Only after C++ achieved some success did Stroustrup add templates, enabling generic programming. And only after the template feature had been used and enhanced did it become apparent that they were perhaps as significant an addition as OOP—or even more significant, some would argue. The fact that C++ incorporates both OOP and generic programming, as well as the more traditional procedural approach demonstrates that C++ emphasizes the utilitarian over the ideological approach, and that is one of the reasons for the language's success.

Portability and Standards

You've written a handy C++ program for the elderly 286 PC AT computer at work when management decides to replace the machine with a Sun workstation, a computer using a different processor and a different operating system. Can you run your program on the new platform? Of course, you'll have to recompile the program using a C++ compiler designed for the new platform. But will you have to make any changes to the code you wrote? If you can recompile the program without making changes and it runs without a hitch, we say the program is portable.

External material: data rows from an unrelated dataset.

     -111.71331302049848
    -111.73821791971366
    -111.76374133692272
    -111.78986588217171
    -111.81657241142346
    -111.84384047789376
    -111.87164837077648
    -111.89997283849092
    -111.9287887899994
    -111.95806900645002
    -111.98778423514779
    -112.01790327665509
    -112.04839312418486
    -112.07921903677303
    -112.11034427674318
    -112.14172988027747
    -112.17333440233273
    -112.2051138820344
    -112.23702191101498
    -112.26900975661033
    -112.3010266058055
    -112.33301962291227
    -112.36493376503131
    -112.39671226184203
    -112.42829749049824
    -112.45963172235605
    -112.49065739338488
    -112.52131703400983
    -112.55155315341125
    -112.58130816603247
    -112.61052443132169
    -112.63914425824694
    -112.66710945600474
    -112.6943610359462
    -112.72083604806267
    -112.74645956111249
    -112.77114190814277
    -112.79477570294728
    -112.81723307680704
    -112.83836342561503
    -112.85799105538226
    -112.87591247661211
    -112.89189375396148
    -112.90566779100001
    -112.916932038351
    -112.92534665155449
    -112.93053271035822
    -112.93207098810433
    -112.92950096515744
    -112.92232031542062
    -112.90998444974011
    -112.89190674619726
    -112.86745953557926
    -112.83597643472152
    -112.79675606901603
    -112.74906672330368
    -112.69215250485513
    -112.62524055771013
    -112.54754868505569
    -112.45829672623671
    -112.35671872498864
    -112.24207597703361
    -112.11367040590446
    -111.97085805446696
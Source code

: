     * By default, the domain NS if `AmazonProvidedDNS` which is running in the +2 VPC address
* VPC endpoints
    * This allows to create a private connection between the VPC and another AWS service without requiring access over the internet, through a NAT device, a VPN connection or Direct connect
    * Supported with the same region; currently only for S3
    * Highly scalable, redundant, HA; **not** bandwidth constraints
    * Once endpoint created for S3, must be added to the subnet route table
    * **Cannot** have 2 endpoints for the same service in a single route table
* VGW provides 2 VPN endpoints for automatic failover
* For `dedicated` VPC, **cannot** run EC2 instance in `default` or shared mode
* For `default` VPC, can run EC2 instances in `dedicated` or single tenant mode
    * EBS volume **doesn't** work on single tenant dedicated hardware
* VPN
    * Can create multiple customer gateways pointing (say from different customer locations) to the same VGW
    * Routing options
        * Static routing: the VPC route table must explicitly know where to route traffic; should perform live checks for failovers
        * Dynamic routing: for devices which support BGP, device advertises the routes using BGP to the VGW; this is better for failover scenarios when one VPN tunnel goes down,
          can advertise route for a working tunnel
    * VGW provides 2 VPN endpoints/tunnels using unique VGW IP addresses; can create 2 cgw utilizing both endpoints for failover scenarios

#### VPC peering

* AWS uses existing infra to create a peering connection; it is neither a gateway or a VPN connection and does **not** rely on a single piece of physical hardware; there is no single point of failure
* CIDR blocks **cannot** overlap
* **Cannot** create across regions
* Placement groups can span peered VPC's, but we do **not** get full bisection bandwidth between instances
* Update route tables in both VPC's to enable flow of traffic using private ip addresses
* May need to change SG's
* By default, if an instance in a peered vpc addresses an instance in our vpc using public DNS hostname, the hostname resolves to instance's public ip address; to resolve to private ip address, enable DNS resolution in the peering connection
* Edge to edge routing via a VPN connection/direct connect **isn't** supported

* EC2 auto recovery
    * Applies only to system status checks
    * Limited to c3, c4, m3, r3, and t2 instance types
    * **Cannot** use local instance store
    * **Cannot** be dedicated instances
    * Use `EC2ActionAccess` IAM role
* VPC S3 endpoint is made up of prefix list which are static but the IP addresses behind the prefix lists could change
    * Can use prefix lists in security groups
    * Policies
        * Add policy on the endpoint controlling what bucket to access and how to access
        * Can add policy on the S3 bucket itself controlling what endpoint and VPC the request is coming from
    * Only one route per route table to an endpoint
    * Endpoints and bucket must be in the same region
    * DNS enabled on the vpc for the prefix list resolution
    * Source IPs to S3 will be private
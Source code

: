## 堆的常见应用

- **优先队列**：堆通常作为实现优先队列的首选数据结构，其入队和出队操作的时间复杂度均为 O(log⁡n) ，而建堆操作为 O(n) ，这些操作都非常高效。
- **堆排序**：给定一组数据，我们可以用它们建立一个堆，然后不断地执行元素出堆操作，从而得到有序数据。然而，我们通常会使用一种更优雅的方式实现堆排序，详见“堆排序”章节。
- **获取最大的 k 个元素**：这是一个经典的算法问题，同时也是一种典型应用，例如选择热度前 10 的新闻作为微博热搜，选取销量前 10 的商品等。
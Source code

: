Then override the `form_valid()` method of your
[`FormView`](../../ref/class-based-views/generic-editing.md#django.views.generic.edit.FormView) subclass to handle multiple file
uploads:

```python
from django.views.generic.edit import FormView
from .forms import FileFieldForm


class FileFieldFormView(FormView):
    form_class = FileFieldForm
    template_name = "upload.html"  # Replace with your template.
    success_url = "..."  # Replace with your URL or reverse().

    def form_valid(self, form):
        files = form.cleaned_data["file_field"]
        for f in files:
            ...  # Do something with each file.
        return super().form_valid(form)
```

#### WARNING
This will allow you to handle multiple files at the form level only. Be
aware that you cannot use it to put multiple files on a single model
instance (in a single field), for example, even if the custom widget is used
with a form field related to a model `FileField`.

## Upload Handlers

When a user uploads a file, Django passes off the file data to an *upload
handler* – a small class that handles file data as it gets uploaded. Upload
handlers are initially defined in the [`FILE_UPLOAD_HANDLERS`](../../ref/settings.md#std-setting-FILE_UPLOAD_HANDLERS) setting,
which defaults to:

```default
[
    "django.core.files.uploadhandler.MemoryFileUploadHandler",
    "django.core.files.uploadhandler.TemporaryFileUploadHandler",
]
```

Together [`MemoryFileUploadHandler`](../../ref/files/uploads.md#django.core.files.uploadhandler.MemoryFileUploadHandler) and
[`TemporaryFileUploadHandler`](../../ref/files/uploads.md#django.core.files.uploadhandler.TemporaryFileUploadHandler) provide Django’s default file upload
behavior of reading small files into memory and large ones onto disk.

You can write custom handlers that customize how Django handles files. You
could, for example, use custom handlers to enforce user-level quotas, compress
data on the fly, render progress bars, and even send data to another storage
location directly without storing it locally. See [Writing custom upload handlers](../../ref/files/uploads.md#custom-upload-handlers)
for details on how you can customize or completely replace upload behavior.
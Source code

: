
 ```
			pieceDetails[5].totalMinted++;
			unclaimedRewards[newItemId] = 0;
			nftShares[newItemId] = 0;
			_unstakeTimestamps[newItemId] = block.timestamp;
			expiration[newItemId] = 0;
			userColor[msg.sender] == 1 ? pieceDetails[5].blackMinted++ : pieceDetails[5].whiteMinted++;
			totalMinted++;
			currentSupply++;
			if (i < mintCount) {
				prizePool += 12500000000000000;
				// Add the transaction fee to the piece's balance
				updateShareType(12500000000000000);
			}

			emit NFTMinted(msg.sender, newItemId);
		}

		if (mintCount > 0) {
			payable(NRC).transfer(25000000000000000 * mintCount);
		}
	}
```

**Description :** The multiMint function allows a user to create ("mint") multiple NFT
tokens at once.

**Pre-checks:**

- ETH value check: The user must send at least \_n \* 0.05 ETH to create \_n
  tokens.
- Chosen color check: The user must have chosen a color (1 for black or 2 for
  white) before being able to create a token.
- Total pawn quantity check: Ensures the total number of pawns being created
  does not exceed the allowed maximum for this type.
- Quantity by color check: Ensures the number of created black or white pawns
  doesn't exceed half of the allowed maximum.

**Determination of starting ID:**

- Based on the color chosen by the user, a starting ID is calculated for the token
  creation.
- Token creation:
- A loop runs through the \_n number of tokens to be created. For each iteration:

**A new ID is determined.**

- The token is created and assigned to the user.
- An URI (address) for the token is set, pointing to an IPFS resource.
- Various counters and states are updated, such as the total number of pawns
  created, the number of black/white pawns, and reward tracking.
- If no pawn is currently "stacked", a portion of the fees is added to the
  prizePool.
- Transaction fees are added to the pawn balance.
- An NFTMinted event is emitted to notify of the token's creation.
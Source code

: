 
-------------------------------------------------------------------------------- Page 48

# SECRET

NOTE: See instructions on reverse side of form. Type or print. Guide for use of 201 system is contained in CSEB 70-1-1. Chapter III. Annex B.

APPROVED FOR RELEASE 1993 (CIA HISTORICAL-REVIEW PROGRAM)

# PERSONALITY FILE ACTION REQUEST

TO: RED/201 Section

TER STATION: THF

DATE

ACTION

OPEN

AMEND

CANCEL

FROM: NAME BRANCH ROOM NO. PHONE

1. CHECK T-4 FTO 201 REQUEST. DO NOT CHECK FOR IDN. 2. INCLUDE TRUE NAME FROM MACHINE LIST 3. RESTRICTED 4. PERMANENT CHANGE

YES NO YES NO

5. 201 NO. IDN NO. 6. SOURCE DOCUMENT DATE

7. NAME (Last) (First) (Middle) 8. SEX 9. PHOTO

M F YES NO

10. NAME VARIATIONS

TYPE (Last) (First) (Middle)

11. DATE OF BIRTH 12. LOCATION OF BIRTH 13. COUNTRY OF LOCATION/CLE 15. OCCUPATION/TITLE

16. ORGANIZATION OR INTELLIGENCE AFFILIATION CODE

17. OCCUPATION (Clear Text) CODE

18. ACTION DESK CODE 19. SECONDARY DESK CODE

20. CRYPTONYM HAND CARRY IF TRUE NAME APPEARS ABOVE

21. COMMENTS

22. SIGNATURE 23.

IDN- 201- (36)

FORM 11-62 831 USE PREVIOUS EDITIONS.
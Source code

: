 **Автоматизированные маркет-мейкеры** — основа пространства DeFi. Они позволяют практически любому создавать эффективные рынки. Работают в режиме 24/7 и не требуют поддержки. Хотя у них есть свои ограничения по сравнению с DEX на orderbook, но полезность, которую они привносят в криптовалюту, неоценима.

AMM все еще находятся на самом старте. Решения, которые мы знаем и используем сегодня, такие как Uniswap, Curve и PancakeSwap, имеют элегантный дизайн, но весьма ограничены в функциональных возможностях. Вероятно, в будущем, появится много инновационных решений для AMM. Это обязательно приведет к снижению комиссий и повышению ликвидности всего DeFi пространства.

There are a couple of obstacles to portability, the first of which is hardware. A program that is hardware-specific is not likely to be portable. One that takes direct control of an IBM PC VGA video board, for example, will be speaking gibberish as far as a Sun is concerned. (You can minimize portability problems by localizing the hardware-dependent parts in function modules; then you just have to rewrite those specific modules.) We will avoid that sort of programming in this book.

The second obstacle to portability is language divergence. Certainly, that can be a problem with spoken languages. A Yorkshireman's description of the day's events may not be portable to Brooklyn, even though English is spoken in both areas. Computer languages, too, can develop dialects. Is the IBM PC C++ implementation the same as the Sun implementation? Although most implementers would like to make their versions of C++ compatible with others, it's difficult to do so without a published standard describing exactly how the language works. Therefore, the American National Standards Institute (ANSI) created a committee in 1990(ANSI X3J16) to develop a standard for C++. (ANSI already has developed a standard for C.) The International Standardization Organization (ISO) soon joined the process with its own committee (ISO-WG-21), creating a joint ANSI/ISO effort to develop the C++ standard. These committees met jointly three times a year, and we'll simply lump them together notationally as the ANSI/ISO committee. ANSI/ISO's decision to create a standard emphasizes that C++ has become an important and widespread language. It also indicates C++ has reached a certain level of maturity, for it's not productive to introduce standards while a language is developing rapidly. Nonetheless, C++ has undergone significant changes since the committee began its work.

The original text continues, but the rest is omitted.